[Source data]
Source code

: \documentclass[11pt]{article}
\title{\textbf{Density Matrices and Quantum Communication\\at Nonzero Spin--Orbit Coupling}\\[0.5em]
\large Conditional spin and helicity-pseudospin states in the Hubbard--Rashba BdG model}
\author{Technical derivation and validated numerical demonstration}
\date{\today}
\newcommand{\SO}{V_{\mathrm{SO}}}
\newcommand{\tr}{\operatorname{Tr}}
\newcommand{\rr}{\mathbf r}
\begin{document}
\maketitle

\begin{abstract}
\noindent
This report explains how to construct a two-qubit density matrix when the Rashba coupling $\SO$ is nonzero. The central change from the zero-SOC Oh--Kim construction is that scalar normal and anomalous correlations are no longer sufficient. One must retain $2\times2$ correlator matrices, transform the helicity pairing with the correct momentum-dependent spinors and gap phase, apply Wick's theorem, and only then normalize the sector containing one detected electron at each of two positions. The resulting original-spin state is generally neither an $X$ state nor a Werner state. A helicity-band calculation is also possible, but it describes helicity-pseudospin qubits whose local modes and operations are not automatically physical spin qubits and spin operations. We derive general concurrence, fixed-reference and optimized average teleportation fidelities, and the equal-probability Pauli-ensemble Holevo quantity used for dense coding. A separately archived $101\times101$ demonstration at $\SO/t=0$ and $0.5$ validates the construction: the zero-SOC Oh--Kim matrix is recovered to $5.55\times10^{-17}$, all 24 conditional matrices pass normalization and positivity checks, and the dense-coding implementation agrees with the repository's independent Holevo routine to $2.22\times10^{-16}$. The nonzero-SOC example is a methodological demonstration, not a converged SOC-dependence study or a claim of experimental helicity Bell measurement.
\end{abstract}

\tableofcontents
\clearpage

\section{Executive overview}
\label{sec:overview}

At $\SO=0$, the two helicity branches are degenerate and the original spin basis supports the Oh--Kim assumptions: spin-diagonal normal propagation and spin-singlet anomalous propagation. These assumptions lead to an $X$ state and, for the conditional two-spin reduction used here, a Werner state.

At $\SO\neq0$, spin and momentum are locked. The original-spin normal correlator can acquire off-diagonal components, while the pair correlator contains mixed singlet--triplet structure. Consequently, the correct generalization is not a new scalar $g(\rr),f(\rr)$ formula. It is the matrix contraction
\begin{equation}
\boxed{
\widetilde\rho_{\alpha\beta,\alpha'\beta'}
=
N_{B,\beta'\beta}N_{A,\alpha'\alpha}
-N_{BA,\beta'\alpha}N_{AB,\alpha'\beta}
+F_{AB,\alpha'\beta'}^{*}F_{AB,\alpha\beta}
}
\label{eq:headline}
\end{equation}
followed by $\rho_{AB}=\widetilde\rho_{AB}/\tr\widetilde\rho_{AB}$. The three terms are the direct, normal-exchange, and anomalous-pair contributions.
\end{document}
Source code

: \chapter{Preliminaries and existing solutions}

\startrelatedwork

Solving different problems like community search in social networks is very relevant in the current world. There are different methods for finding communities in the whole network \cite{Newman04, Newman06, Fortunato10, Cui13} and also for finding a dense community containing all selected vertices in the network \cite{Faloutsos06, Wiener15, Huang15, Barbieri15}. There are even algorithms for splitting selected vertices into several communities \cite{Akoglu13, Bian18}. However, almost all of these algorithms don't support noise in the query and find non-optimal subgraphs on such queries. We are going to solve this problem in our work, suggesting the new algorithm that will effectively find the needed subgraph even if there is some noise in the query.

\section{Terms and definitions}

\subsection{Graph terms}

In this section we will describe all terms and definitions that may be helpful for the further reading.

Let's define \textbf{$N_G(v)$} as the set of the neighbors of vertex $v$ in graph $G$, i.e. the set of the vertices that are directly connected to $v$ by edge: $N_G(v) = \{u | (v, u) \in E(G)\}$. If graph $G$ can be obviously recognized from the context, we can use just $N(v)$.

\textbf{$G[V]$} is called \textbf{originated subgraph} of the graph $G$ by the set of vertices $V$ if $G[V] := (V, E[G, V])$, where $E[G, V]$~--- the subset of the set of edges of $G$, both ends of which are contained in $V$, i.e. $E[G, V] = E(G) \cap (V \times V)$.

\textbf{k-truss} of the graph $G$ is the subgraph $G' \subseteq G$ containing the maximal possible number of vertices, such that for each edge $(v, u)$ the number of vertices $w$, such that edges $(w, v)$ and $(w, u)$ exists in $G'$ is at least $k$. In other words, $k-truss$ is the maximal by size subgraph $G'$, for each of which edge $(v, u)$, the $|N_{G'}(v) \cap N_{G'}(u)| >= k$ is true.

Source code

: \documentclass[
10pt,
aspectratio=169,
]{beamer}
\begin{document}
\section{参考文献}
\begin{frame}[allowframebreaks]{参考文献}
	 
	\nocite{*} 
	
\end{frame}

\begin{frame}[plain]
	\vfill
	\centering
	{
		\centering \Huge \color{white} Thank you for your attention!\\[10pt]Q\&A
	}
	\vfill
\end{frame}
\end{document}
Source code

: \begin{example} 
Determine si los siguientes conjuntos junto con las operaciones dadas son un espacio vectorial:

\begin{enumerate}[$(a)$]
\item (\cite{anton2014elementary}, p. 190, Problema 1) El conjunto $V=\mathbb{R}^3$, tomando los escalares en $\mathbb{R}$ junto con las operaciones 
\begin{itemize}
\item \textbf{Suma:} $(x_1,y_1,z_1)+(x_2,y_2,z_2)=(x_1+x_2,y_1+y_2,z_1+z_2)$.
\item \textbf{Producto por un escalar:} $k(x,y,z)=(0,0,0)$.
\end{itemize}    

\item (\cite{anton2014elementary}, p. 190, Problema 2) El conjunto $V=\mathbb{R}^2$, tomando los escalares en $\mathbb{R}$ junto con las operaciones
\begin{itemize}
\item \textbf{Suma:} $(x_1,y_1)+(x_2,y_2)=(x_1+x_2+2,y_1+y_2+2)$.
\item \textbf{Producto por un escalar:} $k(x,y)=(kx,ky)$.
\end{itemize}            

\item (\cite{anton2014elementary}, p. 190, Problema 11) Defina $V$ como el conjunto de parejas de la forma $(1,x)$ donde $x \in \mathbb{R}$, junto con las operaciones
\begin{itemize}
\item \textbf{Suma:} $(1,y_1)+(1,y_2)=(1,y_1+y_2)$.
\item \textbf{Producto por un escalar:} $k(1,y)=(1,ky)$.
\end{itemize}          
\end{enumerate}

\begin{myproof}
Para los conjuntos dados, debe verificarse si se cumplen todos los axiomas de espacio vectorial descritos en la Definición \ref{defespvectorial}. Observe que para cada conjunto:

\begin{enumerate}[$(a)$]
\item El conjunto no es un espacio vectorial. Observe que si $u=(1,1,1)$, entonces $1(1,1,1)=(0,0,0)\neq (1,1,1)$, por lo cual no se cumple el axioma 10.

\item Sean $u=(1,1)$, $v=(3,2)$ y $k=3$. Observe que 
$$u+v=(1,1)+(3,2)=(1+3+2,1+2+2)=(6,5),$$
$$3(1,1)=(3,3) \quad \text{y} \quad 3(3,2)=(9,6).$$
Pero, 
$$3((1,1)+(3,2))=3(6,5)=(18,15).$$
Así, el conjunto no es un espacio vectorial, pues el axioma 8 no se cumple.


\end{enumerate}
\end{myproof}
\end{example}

**Task goal**.
All of the data above should be reproduced verbatim.

**Task output**.
Source code

: \documentclass[11pt]{article}
\title{\textbf{Density Matrices and Quantum Communication\\at Nonzero Spin--Orbit Coupling}\\[0.5em]
\large Conditional spin and helicity-pseudospin states in the Hubbard--Rashba BdG model}
\author{Technical derivation and validated numerical demonstration}
\date{\today}
\newcommand{\SO}{V_{\mathrm{SO}}}
\newcommand{\tr}{\operatorname{Tr}}
\newcommand{\rr}{\mathbf r}
\begin{document}
\maketitle

\begin{abstract}
\noindent
This report explains how to construct a two-qubit density matrix when the Rashba coupling $\SO$ is nonzero. The central change from the zero-SOC Oh--Kim construction is that scalar normal and anomalous correlations are no longer sufficient. One must retain $2\times2$ correlator matrices, transform the helicity pairing with the correct momentum-dependent spinors and gap phase, apply Wick's theorem, and only then normalize the sector containing one detected electron at each of two positions. The resulting original-spin state is generally neither an $X$ state nor a Werner state. A helicity-band calculation is also possible, but it describes helicity-pseudospin qubits whose local modes and operations are not automatically physical spin qubits and spin operations. We derive general concurrence, fixed-reference and optimized average teleportation fidelities, and the equal-probability Pauli-ensemble Holevo quantity used for dense coding. A separately archived $101\times101$ demonstration at $\SO/t=0$ and $0.5$ validates the construction: the zero-SOC Oh--Kim matrix is recovered to $5.55\times10^{-17}$, all 24 conditional matrices pass normalization and positivity checks, and the dense-coding implementation agrees with the repository's independent Holevo routine to $2.22\times10^{-16}$. The nonzero-SOC example is a methodological demonstration, not a converged SOC-dependence study or a claim of experimental helicity Bell measurement.
\end{abstract}

\tableofcontents
\clearpage

\section{Executive overview}
\label{sec:overview}

At $\SO=0$, the two helicity branches are degenerate and the original spin basis supports the Oh--Kim assumptions: spin-diagonal normal propagation and spin-singlet anomalous propagation. These assumptions lead to an $X$ state and, for the conditional two-spin reduction used here, a Werner state.

At $\SO\neq0$, spin and momentum are locked. The original-spin normal correlator can acquire off-diagonal components, while the pair correlator contains mixed singlet--triplet structure. Consequently, the correct generalization is not a new scalar $g(\rr),f(\rr)$ formula. It is the matrix contraction
\begin{equation}
\boxed{
\widetilde\rho_{\alpha\beta,\alpha'\beta'}
=
N_{B,\beta'\beta}N_{A,\alpha'\alpha}
-N_{BA,\beta'\alpha}N_{AB,\alpha'\beta}
+F_{AB,\alpha'\beta'}^{*}F_{AB,\alpha\beta}
}
\label{eq:headline}
\end{equation}
followed by $\rho_{AB}=\widetilde\rho_{AB}/\tr\widetilde\rho_{AB}$. The three terms are the direct, normal-exchange, and anomalous-pair contributions.
\end{document}
Source code

: \chapter{Preliminaries and existing solutions}

\startrelatedwork

Solving different problems like community search in social networks is very relevant in the current world. There are different methods for finding communities in the whole network \cite{Newman04, Newman06, Fortunato10, Cui13} and also for finding a dense community containing all selected vertices in the network \cite{Faloutsos06, Wiener15, Huang15, Barbieri15}. There are even algorithms for splitting selected vertices into several communities \cite{Akoglu13, Bian18}. However, almost all of these algorithms don't support noise in the query and find non-optimal subgraphs on such queries. We are going to solve this problem in our work, suggesting the new algorithm that will effectively find the needed subgraph even if there is some noise in the query.

\section{Terms and definitions}

\subsection{Graph terms}

In this section we will describe all terms and definitions that may be helpful for the further reading.

Let's define \textbf{$N_G(v)$} as the set of the neighbors of vertex $v$ in graph $G$, i.e. the set of the vertices that are directly connected to $v$ by edge: $N_G(v) = \{u | (v, u) \in E(G)\}$. If graph $G$ can be obviously recognized from the context, we can use just $N(v)$.

\textbf{$G[V]$} is called \textbf{originated subgraph} of the graph $G$ by the set of vertices $V$ if $G[V] := (V, E[G, V])$, where $E[G, V]$~--- the subset of the set of edges of $G$, both ends of which are contained in $V$, i.e. $E[G, V] = E(G) \cap (V \times V)$.

\textbf{k-truss} of the graph $G$ is the subgraph $G' \subseteq G$ containing the maximal possible number of vertices, such that for each edge $(v, u)$ the number of vertices $w$, such that edges $(w, v)$ and $(w, u)$ exists in $G'$ is at least $k$. In other words, $k-truss$ is the maximal by size subgraph $G'$, for each of which edge $(v, u)$, the $|N_{G'}(v) \cap N_{G'}(u)| >= k$ is true.

Source code

: \documentclass[
10pt,
aspectratio=169,
]{beamer}
\begin{document}
\section{参考文献}
\begin{frame}[allowframebreaks]{参考文献}
	 
	\nocite{*} 
	
\end{frame}

\begin{frame}[plain]
	\vfill
	\centering
	{
		\centering \Huge \color{white} Thank you for your attention!\\[10pt]Q\&A
	}
	\vfill
\end{frame}
\end{document}
Source code

: \begin{example} 
Determine si los siguientes conjuntos junto con las operaciones dadas son un espacio vectorial:

\begin{enumerate}[$(a)$]
\item (\cite{anton2014elementary}, p. 190, Problema 1) El conjunto $V=\mathbb{R}^3$, tomando los escalares en $\mathbb{R}$ junto con las operaciones 
\begin{itemize}
\item \textbf{Suma:} $(x_1,y_1,z_1)+(x_2,y_2,z_2)=(x_1+x_2,y_1+y_2,z_1+z_2)$.
\item \textbf{Producto por un escalar:} $k(x,y,z)=(0,0,0)$.
\end{itemize}    

\item (\cite{anton2014elementary}, p. 190, Problema 2) El conjunto $V=\mathbb{R}^2$, tomando los escalares en $\mathbb{R}$ junto con las operaciones
\begin{itemize}
\item \textbf{Suma:} $(x_1,y_1)+(x_2,y_2)=(x_1+x_2+2,y_1+y_2+2)$.
\item \textbf{Producto por un escalar:} $k(x,y)=(kx,ky)$.
\end{itemize}            

\item (\cite{anton2014elementary}, p. 190, Problema 11) Defina $V$ como el conjunto de parejas de la forma $(1,x)$ donde $x \in \mathbb{R}$, junto con las operaciones
\begin{itemize}
\item \textbf{Suma:} $(1,y_1)+(1,y_2)=(1,y_1+y_2)$.
\item \textbf{Producto por un escalar:} $k(1,y)=(1,ky)$.
\end{itemize}          
\end{enumerate}

\begin{myproof}
Para los conjuntos dados, debe verificarse si se cumplen todos los axiomas de espacio vectorial descritos en la Definición \ref{defespvectorial}. Observe que para cada conjunto:

\begin{enumerate}[$(a)$]
\item El conjunto no es un espacio vectorial. Observe que si $u=(1,1,1)$, entonces $1(1,1,1)=(0,0,0)\neq (1,1,1)$, por lo cual no se cumple el axioma 10.

\item Sean $u=(1,1)$, $v=(3,2)$ y $k=3$. Observe que 
$$u+v=(1,1)+(3,2)=(1+3+2,1+2+2)=(6,5),$$
$$3(1,1)=(3,3) \quad \text{y} \quad 3(3,2)=(9,6).$$
Pero, 
$$3((1,1)+(3,2))=3(6,5)=(18,15).$$
Así, el conjunto no es un espacio vectorial, pues el axioma 8 no se cumple.


\end{enumerate}
\end{myproof}
\end{example}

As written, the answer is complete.